Print Version July 25th, 2005
This end-of the-day slot and its title, ‘Talk on Theology and Experience’, poses a bit of a problem: isn’t there something contradictory or at least a bit disjointed about ‘talk’ and ‘experience’. We talk before an experience and we talk after it but when our experience is underway we are somehow too busy to be talking about it—we are doing it, being it, living it. If we keep stopping to analyze our experience we never get to have any. But if we never talk about our experience we never really understand it, we never grasp its significance, or let its significance shape our lives.
Anyway, it’s my task to introduce the sessions that will follow on the other afternoons this week by saying something today to get you thinking and talking about theology and experience and the relationship between the two.
I thought it was only fair to start with something both experiential and theological: a brief memory exercise.

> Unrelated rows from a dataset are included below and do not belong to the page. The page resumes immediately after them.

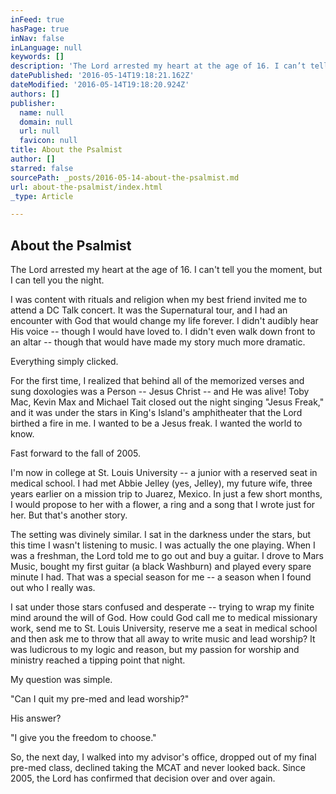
 ```yaml
---
inFeed: true
hasPage: true
inNav: false
inLanguage: null
keywords: []
description: 'The Lord arrested my heart at the age of 16. I can’t tell you the moment, but I can tell you the night.'
datePublished: '2016-05-14T19:18:21.162Z'
dateModified: '2016-05-14T19:18:20.924Z'
authors: []
publisher:
  name: null
  domain: null
  url: null
  favicon: null
title: About the Psalmist
author: []
starred: false
sourcePath: _posts/2016-05-14-about-the-psalmist.md
url: about-the-psalmist/index.html
_type: Article

---
```

## About the Psalmist

The Lord arrested my heart at the age of 16\. I can't tell you the moment, but I can tell you the night.

I was content with rituals and religion when my best friend invited me to attend a DC Talk concert. It was the Supernatural tour, and I had an encounter with God that would change my life forever. I didn't audibly hear His voice -- though I would have loved to. I didn't even walk down front to an altar -- though that would have made my story much more dramatic.

Everything simply clicked.

For the first time, I realized that behind all of the memorized verses and sung doxologies was a Person -- Jesus Christ -- and He was alive! Toby Mac, Kevin Max and Michael Tait closed out the night singing "Jesus Freak," and it was under the stars in King's Island's amphitheater that the Lord birthed a fire in me. I wanted to be a Jesus freak. I wanted the world to know.

Fast forward to the fall of 2005\.

I'm now in college at St. Louis University -- a junior with a reserved seat in medical school. I had met Abbie Jelley (yes, Jelley), my future wife, three years earlier on a mission trip to Juarez, Mexico. In just a few short months, I would propose to her with a flower, a ring and a song that I wrote just for her. But that's another story.

The setting was divinely similar. I sat in the darkness under the stars, but this time I wasn't listening to music. I was actually the one playing. When I was a freshman, the Lord told me to go out and buy a guitar. I drove to Mars Music, bought my first guitar (a black Washburn) and played every spare minute I had. That was a special season for me -- a season when I found out who I really was.

I sat under those stars confused and desperate -- trying to wrap my finite mind around the will of God. How could God call me to medical missionary work, send me to St. Louis University, reserve me a seat in medical school and then ask me to throw that all away to write music and lead worship? It was ludicrous to my logic and reason, but my passion for worship and ministry reached a tipping point that night.

My question was simple.

"Can I quit my pre-med and lead worship?" 

His answer?

"I give you the freedom to choose."

So, the next day, I walked into my advisor's office, dropped out of my final pre-med class, declined taking the MCAT and never looked back. Since 2005, the Lord has confirmed that decision over and over again.
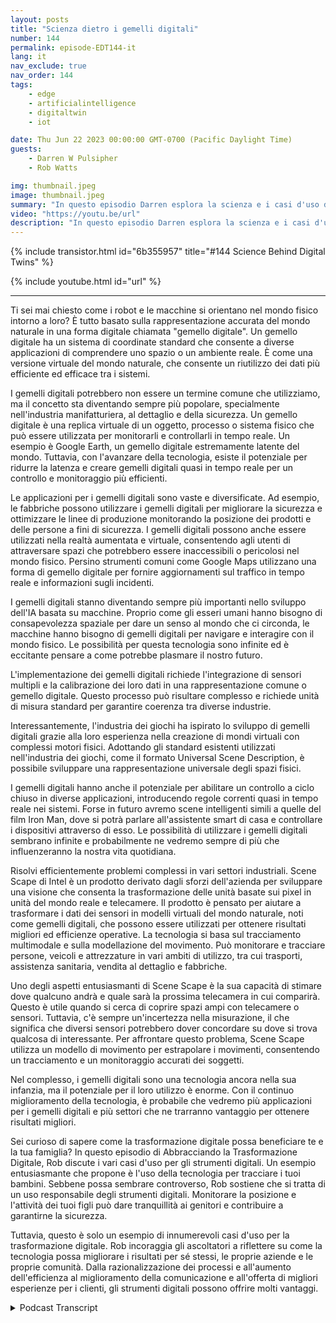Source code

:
 ```yaml
---
layout: posts
title: "Scienza dietro i gemelli digitali"
number: 144
permalink: episode-EDT144-it
lang: it
nav_exclude: true
nav_order: 144
tags:
    - edge
    - artificialintelligence
    - digitaltwin
    - iot

date: Thu Jun 22 2023 00:00:00 GMT-0700 (Pacific Daylight Time)
guests:
    - Darren W Pulsipher
    - Rob Watts

img: thumbnail.jpeg
image: thumbnail.jpeg
summary: "In questo episodio Darren esplora la scienza e i casi d'uso della tecnologia dei gemelli digitali con l'architetto principale di ScheneScape di Intel."
video: "https://youtu.be/url"
description: "In questo episodio Darren esplora la scienza e i casi d'uso della tecnologia dei gemelli digitali con l'architetto principale di ScheneScape di Intel."
---
```


<div>
{% include transistor.html id="6b355957" title="#144 Science Behind Digital Twins" %}

{% include youtube.html id="url" %}
</div>

---

Ti sei mai chiesto come i robot e le macchine si orientano nel mondo fisico intorno a loro? È tutto basato sulla rappresentazione accurata del mondo naturale in una forma digitale chiamata "gemello digitale". Un gemello digitale ha un sistema di coordinate standard che consente a diverse applicazioni di comprendere uno spazio o un ambiente reale. È come una versione virtuale del mondo naturale, che consente un riutilizzo dei dati più efficiente ed efficace tra i sistemi.

I gemelli digitali potrebbero non essere un termine comune che utilizziamo, ma il concetto sta diventando sempre più popolare, specialmente nell'industria manifatturiera, al dettaglio e della sicurezza. Un gemello digitale è una replica virtuale di un oggetto, processo o sistema fisico che può essere utilizzata per monitorarli e controllarli in tempo reale. Un esempio è Google Earth, un gemello digitale estremamente latente del mondo. Tuttavia, con l'avanzare della tecnologia, esiste il potenziale per ridurre la latenza e creare gemelli digitali quasi in tempo reale per un controllo e monitoraggio più efficienti.

Le applicazioni per i gemelli digitali sono vaste e diversificate. Ad esempio, le fabbriche possono utilizzare i gemelli digitali per migliorare la sicurezza e ottimizzare le linee di produzione monitorando la posizione dei prodotti e delle persone a fini di sicurezza. I gemelli digitali possono anche essere utilizzati nella realtà aumentata e virtuale, consentendo agli utenti di attraversare spazi che potrebbero essere inaccessibili o pericolosi nel mondo fisico. Persino strumenti comuni come Google Maps utilizzano una forma di gemello digitale per fornire aggiornamenti sul traffico in tempo reale e informazioni sugli incidenti.

I gemelli digitali stanno diventando sempre più importanti nello sviluppo dell'IA basata su macchine. Proprio come gli esseri umani hanno bisogno di consapevolezza spaziale per dare un senso al mondo che ci circonda, le macchine hanno bisogno di gemelli digitali per navigare e interagire con il mondo fisico. Le possibilità per questa tecnologia sono infinite ed è eccitante pensare a come potrebbe plasmare il nostro futuro.

L'implementazione dei gemelli digitali richiede l'integrazione di sensori multipli e la calibrazione dei loro dati in una rappresentazione comune o gemello digitale. Questo processo può risultare complesso e richiede unità di misura standard per garantire coerenza tra diverse industrie.

Interessantemente, l'industria dei giochi ha ispirato lo sviluppo di gemelli digitali grazie alla loro esperienza nella creazione di mondi virtuali con complessi motori fisici. Adottando gli standard esistenti utilizzati nell'industria dei giochi, come il formato Universal Scene Description, è possibile sviluppare una rappresentazione universale degli spazi fisici.

I gemelli digitali hanno anche il potenziale per abilitare un controllo a ciclo chiuso in diverse applicazioni, introducendo regole correnti quasi in tempo reale nei sistemi. Forse in futuro avremo scene intelligenti simili a quelle del film Iron Man, dove si potrà parlare all'assistente smart di casa e controllare i dispositivi attraverso di esso. Le possibilità di utilizzare i gemelli digitali sembrano infinite e probabilmente ne vedremo sempre di più che influenzeranno la nostra vita quotidiana.

Risolvi efficientemente problemi complessi in vari settori industriali. Scene Scape di Intel è un prodotto derivato dagli sforzi dell'azienda per sviluppare una visione che consenta la trasformazione delle unità basate sui pixel in unità del mondo reale e telecamere. Il prodotto è pensato per aiutare a trasformare i dati dei sensori in modelli virtuali del mondo naturale, noti come gemelli digitali, che possono essere utilizzati per ottenere risultati migliori ed efficienze operative. La tecnologia si basa sul tracciamento multimodale e sulla modellazione del movimento. Può monitorare e tracciare persone, veicoli e attrezzature in vari ambiti di utilizzo, tra cui trasporti, assistenza sanitaria, vendita al dettaglio e fabbriche.

Uno degli aspetti entusiasmanti di Scene Scape è la sua capacità di stimare dove qualcuno andrà e quale sarà la prossima telecamera in cui comparirà. Questo è utile quando si cerca di coprire spazi ampi con telecamere o sensori. Tuttavia, c'è sempre un'incertezza nella misurazione, il che significa che diversi sensori potrebbero dover concordare su dove si trova qualcosa di interessante. Per affrontare questo problema, Scene Scape utilizza un modello di movimento per estrapolare i movimenti, consentendo un tracciamento e un monitoraggio accurati dei soggetti.

Nel complesso, i gemelli digitali sono una tecnologia ancora nella sua infanzia, ma il potenziale per il loro utilizzo è enorme. Con il continuo miglioramento della tecnologia, è probabile che vedremo più applicazioni per i gemelli digitali e più settori che ne trarranno vantaggio per ottenere risultati migliori.

Sei curioso di sapere come la trasformazione digitale possa beneficiare te e la tua famiglia? In questo episodio di Abbracciando la Trasformazione Digitale, Rob discute i vari casi d'uso per gli strumenti digitali. Un esempio entusiasmante che propone è l'uso della tecnologia per tracciare i tuoi bambini. Sebbene possa sembrare controverso, Rob sostiene che si tratta di un uso responsabile degli strumenti digitali. Monitorare la posizione e l'attività dei tuoi figli può dare tranquillità ai genitori e contribuire a garantirne la sicurezza.

Tuttavia, questo è solo un esempio di innumerevoli casi d'uso per la trasformazione digitale. Rob incoraggia gli ascoltatori a riflettere su come la tecnologia possa migliorare i risultati per sé stessi, le proprie aziende e le proprie comunità. Dalla razionalizzazione dei processi e all'aumento dell'efficienza al miglioramento della comunicazione e all'offerta di migliori esperienze per i clienti, gli strumenti digitali possono offrire molti vantaggi.



<details>
<summary> Podcast Transcript </summary>

<p></p>

</details>
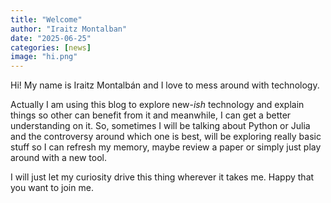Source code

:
 ```yaml
---
title: "Welcome"
author: "Iraitz Montalban"
date: "2025-06-25"
categories: [news]
image: "hi.png"
---
```


Hi! My name is Iraitz Montalbán and I love to mess around with technology.

Actually I am using this blog to explore new-_ish_ technology and explain things so other can benefit from it and meanwhile, I can get a better understanding on it. So, sometimes I will be talking about Python or Julia and the controversy around which one is best, will be exploring really basic stuff so I can refresh my memory, maybe review a paper or simply just play around with a new tool.

I will just let my curiosity drive this thing wherever it takes me. Happy that you want to join me.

It’s this: can you name for yourself just one thing you know about God? Could be anything. Big or small. Just see what comes to mind. …
That was part one. Part two is similar: can you name for yourself something you know about God because someone told you or taught you? Might be same answer. Might be different. …
Finally: can you name for yourself something you know about God from your own experience? That might be harder or it might be easier. …
Now the talk bit: turn to your neighbour and tell each other some of those things you know about God. Just listen and notice. Very briefly. A couple of minutes.
There! If theology is talk about God we’ve just done some—or at least started to.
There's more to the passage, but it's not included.